Is there any better way than doing these pairwise comparisons?

1. With respect to Replicates: what is the reasoning behind labelling the samples A, B, C? Do all samples labelled as "A" come from the same individual, experiment, run of the time course, etc.? If so, there will be correlations between those samples, and you should block on the A/B/C identity of each sample in the design matrix.
2. Your pairwise contrasts look fine to me.

Sorry, I put you in context. Three cultures (A, B and C) were prepared from the same pure extract. Samples were collected from these cultures at different times, so for the first time we had samples 1A, 1B and 1C, for the second time 2A, 2B, 2C etc. All 36 samples were sequenced in the same run.
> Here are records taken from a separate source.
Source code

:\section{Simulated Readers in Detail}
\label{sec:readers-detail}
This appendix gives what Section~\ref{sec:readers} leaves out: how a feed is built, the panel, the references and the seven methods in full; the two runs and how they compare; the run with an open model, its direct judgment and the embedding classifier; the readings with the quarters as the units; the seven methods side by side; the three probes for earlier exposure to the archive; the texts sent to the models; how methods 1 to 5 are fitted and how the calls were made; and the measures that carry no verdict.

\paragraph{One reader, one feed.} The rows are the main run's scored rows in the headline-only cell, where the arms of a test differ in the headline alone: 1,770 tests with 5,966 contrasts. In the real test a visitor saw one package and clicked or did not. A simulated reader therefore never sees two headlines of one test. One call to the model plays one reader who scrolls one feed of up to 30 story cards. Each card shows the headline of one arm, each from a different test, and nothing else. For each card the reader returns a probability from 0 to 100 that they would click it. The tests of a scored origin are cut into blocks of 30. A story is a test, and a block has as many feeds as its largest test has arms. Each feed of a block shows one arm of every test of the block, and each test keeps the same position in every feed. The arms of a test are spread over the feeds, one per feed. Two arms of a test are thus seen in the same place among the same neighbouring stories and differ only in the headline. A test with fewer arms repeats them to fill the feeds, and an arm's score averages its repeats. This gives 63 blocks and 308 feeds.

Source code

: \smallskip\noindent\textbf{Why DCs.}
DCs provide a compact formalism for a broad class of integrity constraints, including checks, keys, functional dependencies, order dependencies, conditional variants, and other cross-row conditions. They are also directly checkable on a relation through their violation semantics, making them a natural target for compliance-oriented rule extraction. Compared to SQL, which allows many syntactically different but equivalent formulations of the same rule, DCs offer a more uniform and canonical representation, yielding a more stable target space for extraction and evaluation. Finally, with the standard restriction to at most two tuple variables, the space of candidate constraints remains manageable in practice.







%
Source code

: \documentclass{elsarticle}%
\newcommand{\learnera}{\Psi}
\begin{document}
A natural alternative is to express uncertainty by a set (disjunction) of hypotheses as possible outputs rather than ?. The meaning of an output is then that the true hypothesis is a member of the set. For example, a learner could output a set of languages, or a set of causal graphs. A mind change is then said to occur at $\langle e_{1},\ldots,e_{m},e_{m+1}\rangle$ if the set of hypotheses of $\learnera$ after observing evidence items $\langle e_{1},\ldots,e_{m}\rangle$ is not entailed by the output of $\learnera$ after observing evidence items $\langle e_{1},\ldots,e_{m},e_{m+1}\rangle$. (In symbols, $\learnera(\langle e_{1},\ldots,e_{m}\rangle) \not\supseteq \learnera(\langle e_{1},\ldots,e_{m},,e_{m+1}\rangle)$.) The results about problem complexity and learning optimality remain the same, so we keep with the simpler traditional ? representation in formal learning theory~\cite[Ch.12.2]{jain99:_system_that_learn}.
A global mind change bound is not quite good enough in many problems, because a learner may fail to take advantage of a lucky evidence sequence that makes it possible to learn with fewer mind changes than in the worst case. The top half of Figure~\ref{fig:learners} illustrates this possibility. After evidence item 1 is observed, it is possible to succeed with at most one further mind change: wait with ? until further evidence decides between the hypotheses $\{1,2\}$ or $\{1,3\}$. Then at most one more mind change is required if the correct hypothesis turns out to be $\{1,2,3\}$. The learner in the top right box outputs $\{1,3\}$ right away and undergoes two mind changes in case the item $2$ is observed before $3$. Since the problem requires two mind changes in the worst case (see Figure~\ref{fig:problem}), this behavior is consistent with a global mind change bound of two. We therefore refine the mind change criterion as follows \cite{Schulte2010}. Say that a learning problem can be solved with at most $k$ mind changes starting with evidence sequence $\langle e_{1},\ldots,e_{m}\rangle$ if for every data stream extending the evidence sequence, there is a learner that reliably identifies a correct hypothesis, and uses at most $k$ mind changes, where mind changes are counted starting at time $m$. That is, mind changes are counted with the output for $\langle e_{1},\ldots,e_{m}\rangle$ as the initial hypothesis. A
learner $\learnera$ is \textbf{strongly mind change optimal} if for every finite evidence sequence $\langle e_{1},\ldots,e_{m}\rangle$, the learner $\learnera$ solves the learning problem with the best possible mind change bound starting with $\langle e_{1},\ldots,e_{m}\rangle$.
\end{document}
Correct me if I'm wrong, but now I think this information should be included in my analysis in order to correct a possible batch effect from cultures A, B anc C.
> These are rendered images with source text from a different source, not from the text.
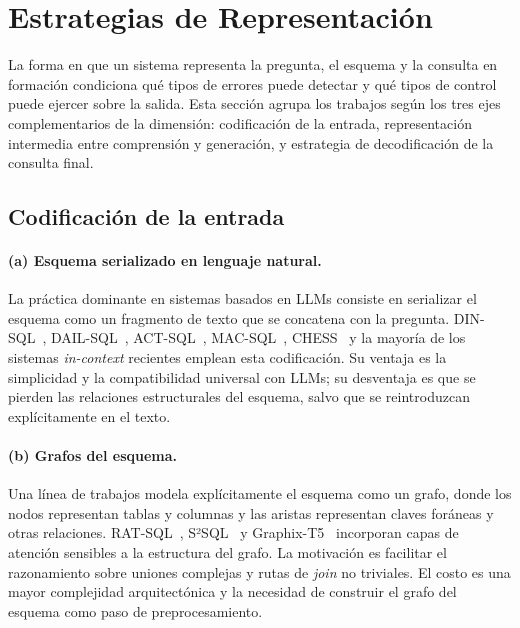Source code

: \section{Estrategias de Representación}
\label{sec:sota-d3-representacion}

La forma en que un sistema representa la pregunta, el esquema y la
consulta en formación condiciona qué tipos de errores puede detectar y
qué tipos de control puede ejercer sobre la salida. Esta sección agrupa
los trabajos según los tres ejes complementarios de la dimensión:
codificación de la entrada, representación intermedia entre comprensión y
generación, y estrategia de decodificación de la consulta final.

\subsection{Codificación de la entrada}
\label{subsec:sota-d3a-encoding}

\paragraph{(a) Esquema serializado en lenguaje natural.} La práctica
dominante en sistemas basados en \acp{LLM} consiste en serializar el
esquema como un fragmento de texto que se concatena con la pregunta.
DIN-SQL~\cite{DIN-SQL2023}, DAIL-SQL~\cite{DAIL-SQL2023},
ACT-SQL~\cite{ACT-SQL2023}, MAC-SQL~\cite{MAC-SQL2023},
CHESS~\cite{CHESS2024} y la mayoría de los sistemas \emph{in-context}
recientes emplean esta codificación. Su ventaja es la simplicidad y la
compatibilidad universal con \acp{LLM}; su desventaja es que se pierden
las relaciones estructurales del esquema, salvo que se reintroduzcan
explícitamente en el texto.

\paragraph{(b) Grafos del esquema.} Una línea de trabajos modela
explícitamente el esquema como un grafo, donde los nodos representan
tablas y columnas y las aristas representan claves foráneas y otras
relaciones. RAT-SQL~\cite{RAT-SQL2021}, S²SQL~\cite{S2SQL2022} y
Graphix-T5~\cite{Graphix-T52022} incorporan capas de atención sensibles
a la estructura del grafo. La motivación es facilitar el razonamiento
sobre uniones complejas y rutas de \emph{join} no triviales. El costo
es una mayor complejidad arquitectónica y la necesidad de construir el
grafo del esquema como paso de preprocesamiento.

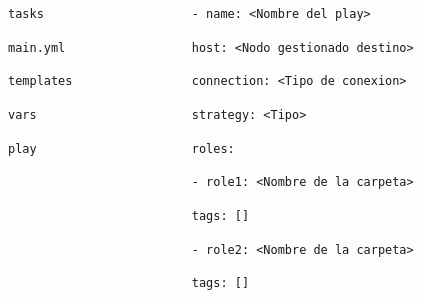 \documentclass{beamer}
\begin{document}
{\begin{columns}[T]
\begin{column}{.48\textwidth}
\begin{figure}
                    \hspace{1cm}
                    \texttt{tasks}
    
                        \hspace{1.8cm}
                        \texttt{main.yml}    
    
                    \hspace{1.5cm}
                    \texttt{templates}
    
                    \hspace{.95cm}
                    \texttt{vars}                
                    
            \hspace{.2cm}
            \texttt{play} 
    	\end{figure}
		\end{column}%
		\hspace{-3cm}
		\begin{column}{.48\textwidth}
			\begin{figure}
					\tiny
					\hspace{-1cm}
          \texttt{- name: <Nombre del play>} 
      
          \hspace{.1cm}
          \texttt{host: <Nodo gestionado destino>} 
      
          \hspace{.0cm}
          \texttt{connection: <Tipo de conexion>}
      
          \hspace{-1.55cm}
          \texttt{strategy: <Tipo>}
          
          \hspace{-2.65cm}
          \texttt{roles:}
      
              \hspace{.65cm}
              \texttt{- role1: <Nombre de la carpeta>}
      
              \hspace{-1.45cm}
              \texttt{tags: []}
      
              \hspace{.65cm}
              \texttt{- role2: <Nombre de la carpeta>}
      
              \hspace{-1.45cm}
              \texttt{tags: []}
			\end{figure}
		\end{column}%
		
		\end{columns}		
	}
	
\end{document}
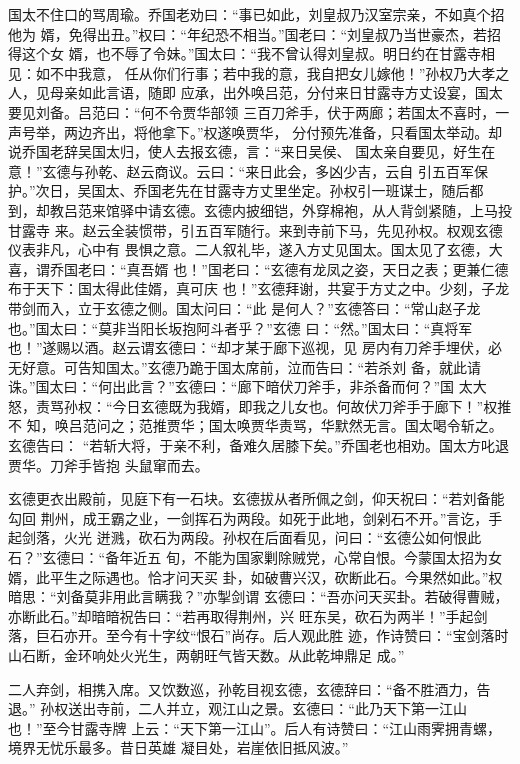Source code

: 国太不住口的骂周瑜。乔国老劝曰：“事已如此，刘皇叔乃汉室宗亲，不如真个招他为
婿，免得出丑。”权曰：“年纪恐不相当。”国老曰：“刘皇叔乃当世豪杰，若招得这个女
婿，也不辱了令妹。”国太曰：“我不曾认得刘皇叔。明日约在甘露寺相见：如不中我意，
任从你们行事；若中我的意，我自把女儿嫁他！”孙权乃大孝之人，见母亲如此言语，随即
应承，出外唤吕范，分付来日甘露寺方丈设宴，国太要见刘备。吕范曰：“何不令贾华部领
三百刀斧手，伏于两廊；若国太不喜时，一声号举，两边齐出，将他拿下。”权遂唤贾华，
分付预先准备，只看国太举动。却说乔国老辞吴国太归，使人去报玄德，言：“来日吴侯、
国太亲自要见，好生在意！”玄德与孙乾、赵云商议。云曰：“来日此会，多凶少吉，云自
引五百军保护。”次日，吴国太、乔国老先在甘露寺方丈里坐定。孙权引一班谋士，随后都
到，却教吕范来馆驿中请玄德。玄德内披细铠，外穿棉袍，从人背剑紧随，上马投甘露寺
来。赵云全装惯带，引五百军随行。来到寺前下马，先见孙权。权观玄德仪表非凡，心中有
畏惧之意。二人叙礼毕，遂入方丈见国太。国太见了玄德，大喜，谓乔国老曰：“真吾婿
也！”国老曰：“玄德有龙凤之姿，天日之表；更兼仁德布于天下：国太得此佳婿，真可庆
也！”玄德拜谢，共宴于方丈之中。少刻，子龙带剑而入，立于玄德之侧。国太问曰：“此
是何人？”玄德答曰：“常山赵子龙也。”国太曰：“莫非当阳长坂抱阿斗者乎？”玄德
曰：“然。”国太曰：“真将军也！”遂赐以酒。赵云谓玄德曰：“却才某于廊下巡视，见
房内有刀斧手埋伏，必无好意。可告知国太。”玄德乃跪于国太席前，泣而告曰：“若杀刘
备，就此请诛。”国太曰：“何出此言？”玄德曰：“廊下暗伏刀斧手，非杀备而何？”国
太大怒，责骂孙权：“今日玄德既为我婿，即我之儿女也。何故伏刀斧手于廊下！”权推不
知，唤吕范问之；范推贾华；国太唤贾华责骂，华默然无言。国太喝令斩之。玄德告曰：
“若斩大将，于亲不利，备难久居膝下矣。”乔国老也相劝。国太方叱退贾华。刀斧手皆抱
头鼠窜而去。

玄德更衣出殿前，见庭下有一石块。玄德拔从者所佩之剑，仰天祝曰：“若刘备能勾回
荆州，成王霸之业，一剑挥石为两段。如死于此地，剑剁石不开。”言讫，手起剑落，火光
迸溅，砍石为两段。孙权在后面看见，问曰：“玄德公如何恨此石？”玄德曰：“备年近五
旬，不能为国家剿除贼党，心常自恨。今蒙国太招为女婿，此平生之际遇也。恰才问天买
卦，如破曹兴汉，砍断此石。今果然如此。”权暗思：“刘备莫非用此言瞒我？”亦掣剑谓
玄德曰：“吾亦问天买卦。若破得曹贼，亦断此石。”却暗暗祝告曰：“若再取得荆州，兴
旺东吴，砍石为两半！”手起剑落，巨石亦开。至今有十字纹“恨石”尚存。后人观此胜
迹，作诗赞曰：“宝剑落时山石断，金环响处火光生，两朝旺气皆天数。从此乾坤鼎足
成。”

二人弃剑，相携入席。又饮数巡，孙乾目视玄德，玄德辞曰：“备不胜酒力，告退。”
孙权送出寺前，二人并立，观江山之景。玄德曰：“此乃天下第一江山也！”至今甘露寺牌
上云：“天下第一江山”。后人有诗赞曰：“江山雨霁拥青螺，境界无忧乐最多。昔日英雄
凝目处，岩崖依旧抵风波。”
Here is how I would proceed:

- eDesign file -

Time Batch
1A 1 A
1B 1 B
1C 1 C
2A 2 A
2B 2 B
2C 2 C
... ... ...
12A 12 A
12B 12 B
12C 12 C

- Code -

eDesign <- read.delim("blocking_design.txt", check.names = FALSE, stringsAsFactors = FALSE, row.names = 1)
design <- model.matrix(~0+Batch+Time, data = eDesign)
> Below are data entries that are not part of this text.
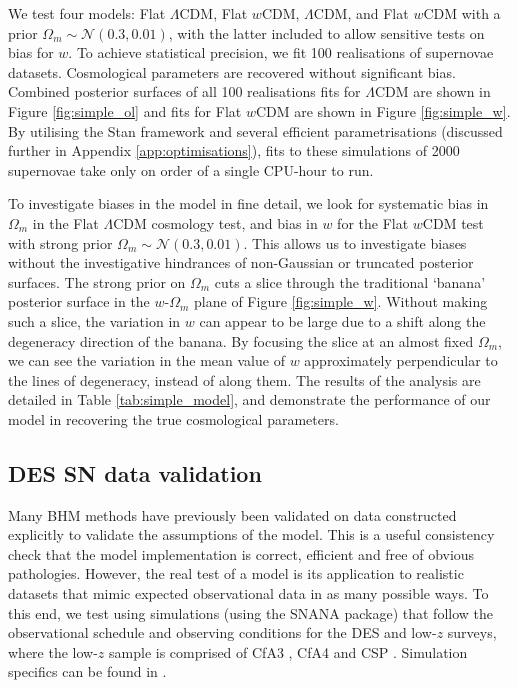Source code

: \documentclass[a4paper,fleqn,usenatbib]{mnras}
\newcommand{\green}{\color{forestgreen}}
\begin{document}
We test four models: Flat $\Lambda$CDM, Flat $w$CDM, $\Lambda$CDM, and Flat $w$CDM with a prior $\Omega_m \sim \mathcal{N}(0.3, 0.01)$, with the latter included to allow sensitive tests on bias for $w$. To achieve statistical precision, we fit 100 realisations of supernovae datasets. Cosmological parameters are recovered without significant bias. Combined posterior surfaces of all 100 realisations fits for $\Lambda$CDM are shown in Figure \ref{fig:simple_ol} and fits for Flat $w$CDM are shown in Figure \ref{fig:simple_w}. By utilising the Stan framework and several efficient parametrisations (discussed further in Appendix \ref{app:optimisations}), fits to these simulations of 2000 supernovae take only on order of a single CPU-hour to run.

To investigate biases in the model in fine detail, we look for systematic bias in $\Omega_m$ in the Flat $\Lambda$CDM cosmology test, and bias in $w$ for the Flat $w$CDM test with strong prior $\Omega_m \sim \mathcal{N}(0.3, 0.01)$. This allows us to investigate biases without the investigative hindrances of non-Gaussian or truncated posterior surfaces. The strong prior on $\Omega_m$ cuts a slice through the traditional `banana' posterior surface in the $w$-$\Omega_m$ plane of Figure \ref{fig:simple_w}. Without making such a slice, the variation in $w$ can appear to be large due to a shift along the degeneracy direction of the banana. By focusing the slice at an almost fixed $\Omega_m$, we can see the variation in the mean value of $w$ approximately perpendicular to the lines of degeneracy, instead of along them. The results of the analysis are detailed in Table \ref{tab:simple_model}, and demonstrate the performance of our model in recovering the true cosmological parameters.




















\subsection{DES SN data validation}
\label{sec:simdes}

{\green Many BHM methods have previously been validated on data constructed explicitly to validate the assumptions of the model. This is a useful consistency check that the model implementation is correct, efficient and free of obvious pathologies. However, the real test of a model is its application to realistic datasets that mimic expected observational data in as many possible ways. To this end, we test using simulations} (using the SNANA package) that follow the observational schedule and observing conditions for the DES and low-$z$ surveys, where the low-$z$ sample is comprised of CfA3 \citep{Hicken2009, Hicken2009a}, CfA4 \citep{Hicken2012} and CSP \citep{Contreras2010,Folatelli2010,Stritzinger2011}. Simulation specifics can be found in \citet{Kessler18}.
\end{document}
The problem I'm facing now it's I don't know how to make the contrast with this matrix design, attached here:

There aren't different columns for the different times, so I don't know how to make these constrasts. Probably it's cause the matrix design is not well builded for my purposes. I have been looking the worked case at the edgeR manual, but it's still not clear to me.

Here my questions:

• Is this a valid matrix design (design) for my purpose (compare t1-t2, t2-t3, t3-4..)? If so, how can I proceed with the contrasts?
• When this blocking factor is used,will the contrasts be made only within the same batch? If so, will the results across the batches be merged and corrected by this batch effect?

If you use ~0 + Batch + Time, your Time coefficients will represent the log-fold change relative to the first time point. You can still perform your contrasts, but perhaps it would be easier to do ~0 + Time + Batch, where the Time coefficients represent the average log-expression at each time point(*), just like you had before.

Your comparisons between time points will be performed using information from all batches. This is because your design is an additive model, which assumes that the effect of time is the same for every batch. Thus, testing the effect of time within one batch is the same as testing the average effect across all batches. This is why I put a (*) above; technically, your Time coefficients actually represent the log-expression in the first batch only, but the differences between coefficients are assumed to be the same across batches, so information from the other batches gets used anyway.